17th September 2007, 06:06

Okay I checked out TDeint+TMM+NNEDI. The good news is that it rivals MVBob (with either EEDI or NNDI in the script) in terms of quality and stability. The bad news is that it's about as slow as MVBob too. And this is with Threads=2 enabled for NNEDI. It doesn't come close to MCBob though, regardless of whether MCBob is using the NNEDI or not.

I wonder if Tritical would be interested in adding an Emask parameter to Yadifmod.

It would be nice to see what result we get with Yadif combined with NNEDI and TMM.

tritical

17th September 2007, 07:35

If you were to going to use tmm/nnedi you would get the same output as using tdeint+tmm+nnedi... there wouldn't be anything for yadif to do. It doesn't matter anyways, because yadif doesn't use a motion mask like tmm outputs. Yadif doesn't make a straight weave or don't weave decision. It starts with the spatial prediction, and then limits that value to be within 'diff' of the weaved prediction (average of pixels from the prev and next fields). 'diff' is calculated from temporal differences and spatial differences.

There is one obvious improvement that can be made to yadif, and that is to slide the temporal window. Right now it is basically a five field check that checks only the middle case... so, for example, it will never output the weaved prediction if the center field (the one being turned into a frame) is within 2 fields (ahead or back) of a scenechange. The only downside is the added computational complexity. Making it check all five cases is on my list of things to do.

2Bdecided

17th September 2007, 10:39

Thanks for more toys to play with!

What's the difference, algorithmically, between NNEDI and EEDI2? (Apart from EEDI2 wanting the fields, and NNEDI throwing one field away from a frame?)

Should I stop using EEDI2 and start using pointresize.NNEDI?

Cheers,
David.

tritical

18th September 2007, 09:42

In terms of the basic operation, EEDI2 and NNEDI do the same thing. They just get there in different ways... EEDI2 copies every line of the input frame to every other line of the output frame and then interpolates the missing pixels. NNEDI just starts by throwing out every other line of the input frame and interpolates the missing pixels.

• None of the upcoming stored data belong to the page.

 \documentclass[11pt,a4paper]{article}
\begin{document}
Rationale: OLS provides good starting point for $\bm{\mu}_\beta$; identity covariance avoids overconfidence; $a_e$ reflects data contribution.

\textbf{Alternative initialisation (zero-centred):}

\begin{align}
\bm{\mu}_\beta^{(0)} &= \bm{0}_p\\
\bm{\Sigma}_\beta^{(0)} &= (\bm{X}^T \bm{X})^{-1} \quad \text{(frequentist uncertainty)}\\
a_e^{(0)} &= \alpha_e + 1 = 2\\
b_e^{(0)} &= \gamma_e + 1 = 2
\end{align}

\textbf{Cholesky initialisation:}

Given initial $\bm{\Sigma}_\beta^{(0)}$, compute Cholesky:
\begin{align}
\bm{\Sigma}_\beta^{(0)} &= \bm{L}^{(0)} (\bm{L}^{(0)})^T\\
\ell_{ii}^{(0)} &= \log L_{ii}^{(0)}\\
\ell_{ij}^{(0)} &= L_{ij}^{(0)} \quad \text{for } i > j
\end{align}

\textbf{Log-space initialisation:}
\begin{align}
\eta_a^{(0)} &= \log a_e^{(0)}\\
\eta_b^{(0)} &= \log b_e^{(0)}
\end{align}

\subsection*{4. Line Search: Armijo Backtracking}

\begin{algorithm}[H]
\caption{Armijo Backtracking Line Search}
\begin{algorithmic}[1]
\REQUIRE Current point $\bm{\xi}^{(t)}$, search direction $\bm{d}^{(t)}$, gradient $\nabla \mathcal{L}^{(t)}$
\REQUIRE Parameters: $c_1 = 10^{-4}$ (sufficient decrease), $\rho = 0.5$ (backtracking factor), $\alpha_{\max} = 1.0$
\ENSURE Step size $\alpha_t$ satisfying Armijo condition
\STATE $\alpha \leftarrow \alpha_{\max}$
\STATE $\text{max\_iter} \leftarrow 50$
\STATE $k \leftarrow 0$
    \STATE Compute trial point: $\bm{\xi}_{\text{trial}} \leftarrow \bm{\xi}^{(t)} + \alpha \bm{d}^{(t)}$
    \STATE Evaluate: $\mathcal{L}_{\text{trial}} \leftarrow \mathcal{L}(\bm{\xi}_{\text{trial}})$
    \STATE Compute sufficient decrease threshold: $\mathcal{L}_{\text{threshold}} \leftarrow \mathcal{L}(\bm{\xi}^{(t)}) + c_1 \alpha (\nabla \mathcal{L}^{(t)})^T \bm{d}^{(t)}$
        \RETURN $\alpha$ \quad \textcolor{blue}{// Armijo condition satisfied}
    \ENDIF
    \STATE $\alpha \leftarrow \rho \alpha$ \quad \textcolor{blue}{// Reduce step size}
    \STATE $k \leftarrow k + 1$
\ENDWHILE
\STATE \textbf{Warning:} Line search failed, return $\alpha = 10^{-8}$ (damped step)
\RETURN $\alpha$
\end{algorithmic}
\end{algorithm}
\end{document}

Algorithmically, NNEDI is a computational intelligence approach using artifical neural networks and clustering. Whereas EEDI2 uses a vector matching method to create a direction map, does some processing of the direction map, and then does linear interpolation along the determined directions. The main advantage of NNEDI is that it isn't limited to outputting the average of two pixels (one from the line above and one from the line below) like EEDI2 is. This allows it to handle conditions that EEDI2's interpolation can't, and is also the reason it can eliminate what Revgen called "Blur Bubbles," which EEDI2 produces. Atm, there are still some things EEDI2 handles better, but I'm confident NNEDI can best it on those things as well. There is still a lot of experimenting to be done as far as NNEDI is concerned.

Should I stop using EEDI2 and start using pointresize.NNEDI?
You should use whichever one looks best to you :p.

Chainmax

18th September 2007, 22:59

yup

19th September 2007, 09:58

Hi tritical!
:thanks:
Can I use this plugin for calculation pelclip for MVAnalyse(MVTools plugin)? Where need use src_left=0.25 and src_top=0.25, in first pointresize or second?
Advice right way.

With kind regards yup.

tritical

19th September 2007, 23:28

tritical, I used EEDI2 mostly for antialiasing and picture improvement on blocky sources (reconnecting edges). How do you expect NNEDI to behave on such cases? Also, does pointresize have a final image quality advantage over other resizing methods when pairing it with NNEDI or is it just a processing speed choice?
I would expect nnedi to work pretty much the same as EEDI2, but there is only one way to find out. Pointresize is the only resizing method that will work because the original pixels need to be kept intact. Basically, you just need a method that will copy the existing rows of pixels to every other line (even lines if field=1 or odd lines if field=0) of the height doubled input into nnedi. The point resize method copies to both, so it works for both field=0/1.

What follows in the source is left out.